Q: How do you feel about tourists in Madrid?
Elena: I love tourists. I make my living from them. But I wish they'd get off the main streets. Madrid isn't Barcelona — we don't have a tourism problem (yet). But when I see a group of 20 standing in the middle of Calle de Arenal blocking the entire sidewalk... (sighs)
Learn three phrases: "perdona" (excuse me), "una caña por favor" (a small beer please), and "la cuenta" (the bill). Don't tip 20% — we're not America. Round up or leave 5-10%. And please, please eat dinner after 9PM.
Q: Best season to visit?
Elena: Spring. Late April and May. The city is covered in flowers, the terraces are open, and the light is incredible. Second choice: October. Same perfect weather without the Easter crowds.
Never July or August. I'm serious. It's 40°C, half the restaurants are closed for vacation, and the city is dead. Even Madrileños don't want to be in Madrid in August.
Q: Day trip — Toledo or Segovia?
Elena: Both, but if you only have time for one: Toledo. It's only 33 minutes by AVE train (from 13 EUR), it's a full UNESCO city, and the El Greco paintings there can't be seen anywhere else. The marzipan is famous for a reason.
Segovia (27 minutes by train, from 12 EUR) is smaller and the Roman aqueduct is jaw-dropping. The cochinillo (roast suckling pig) at Meson de Candido is the most famous dish in Castile. So if you care more about food, Segovia. If you care more about history and art, Toledo.

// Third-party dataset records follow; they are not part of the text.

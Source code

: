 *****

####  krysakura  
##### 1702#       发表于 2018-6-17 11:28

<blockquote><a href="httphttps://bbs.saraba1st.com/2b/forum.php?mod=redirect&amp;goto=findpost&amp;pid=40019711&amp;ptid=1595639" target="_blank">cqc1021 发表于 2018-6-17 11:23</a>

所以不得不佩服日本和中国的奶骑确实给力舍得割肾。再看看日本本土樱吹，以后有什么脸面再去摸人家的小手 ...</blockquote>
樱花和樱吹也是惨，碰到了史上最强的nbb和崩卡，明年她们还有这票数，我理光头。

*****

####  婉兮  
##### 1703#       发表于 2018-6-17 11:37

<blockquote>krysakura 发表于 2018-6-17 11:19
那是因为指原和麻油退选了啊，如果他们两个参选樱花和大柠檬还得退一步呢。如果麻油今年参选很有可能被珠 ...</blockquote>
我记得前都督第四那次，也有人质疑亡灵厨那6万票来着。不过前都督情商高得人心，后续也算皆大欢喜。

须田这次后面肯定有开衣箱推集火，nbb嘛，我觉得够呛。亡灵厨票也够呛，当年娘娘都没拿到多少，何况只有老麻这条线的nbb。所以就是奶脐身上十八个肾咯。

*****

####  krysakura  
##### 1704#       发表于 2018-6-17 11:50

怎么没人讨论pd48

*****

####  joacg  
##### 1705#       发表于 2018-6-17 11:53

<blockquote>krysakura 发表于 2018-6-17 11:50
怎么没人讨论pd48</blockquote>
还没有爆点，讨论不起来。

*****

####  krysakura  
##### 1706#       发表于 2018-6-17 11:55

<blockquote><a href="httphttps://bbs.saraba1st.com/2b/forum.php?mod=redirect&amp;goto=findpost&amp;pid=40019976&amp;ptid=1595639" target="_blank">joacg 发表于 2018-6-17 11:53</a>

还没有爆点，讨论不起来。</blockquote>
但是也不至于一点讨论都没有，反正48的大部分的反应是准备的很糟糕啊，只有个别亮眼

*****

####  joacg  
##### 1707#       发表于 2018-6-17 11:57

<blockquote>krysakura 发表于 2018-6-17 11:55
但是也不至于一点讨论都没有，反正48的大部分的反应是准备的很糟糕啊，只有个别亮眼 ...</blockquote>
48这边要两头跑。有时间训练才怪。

Q: What do tourists get wrong that drives you crazy?
Elena: (counting on fingers) One: calling paella a Madrid dish. Paella is Valencian. Madrid's dish is cocido madrileño, and if you order paella in Madrid, you're getting a microwave version. Two: skipping the free museum hours. The Prado, Reina Sofia, and Thyssen all have free windows — use them. Three: not trying vermut. Draft vermouth is Madrid's afternoon drink, it costs 2-3 EUR, and it's served at old-school vermuterias with a free olive and anchovy. Go to La Fisna in La Latina or La Dolores near the Prado.
Four: leaving too soon. Pair Madrid with Barcelona (2.5 hours by AVE) or head south to Seville for Andalusia's flamenco heartland. Madrid is not a one-day city. It's a three-day minimum, four or five if you include day trips. People give three days to Barcelona and one day to Madrid. They should be equal.
Q: Your perfect Madrid day?
Elena: Wake up at 10. Cortado and tostada (toast with tomato and olive oil, 3 EUR) at any neighborhood cafe. Walk through Retiro when it's still quiet. Vermut at noon at a terrace bar in La Latina. Long lunch — three courses with wine — at a local restaurant, not a famous one. Siesta (yes, I still nap). Coffee at 6PM. Walk through Malasaña. Aperitivo at 8PM. Dinner at 10PM — tapas, always tapas. A gin tonic at midnight on a terrace. Walk home through streets that are still full of people.
That's Madrid. It's not complicated. It's just... joyful.
Elena's food tours run Tuesday through Saturday and can be booked through her website. She asked me to mention that if you visit Lavapies, try the Ethiopian restaurant Gabo on Calle del Ave Maria. "Tell them I sent you. They won't care, but tell them anyway."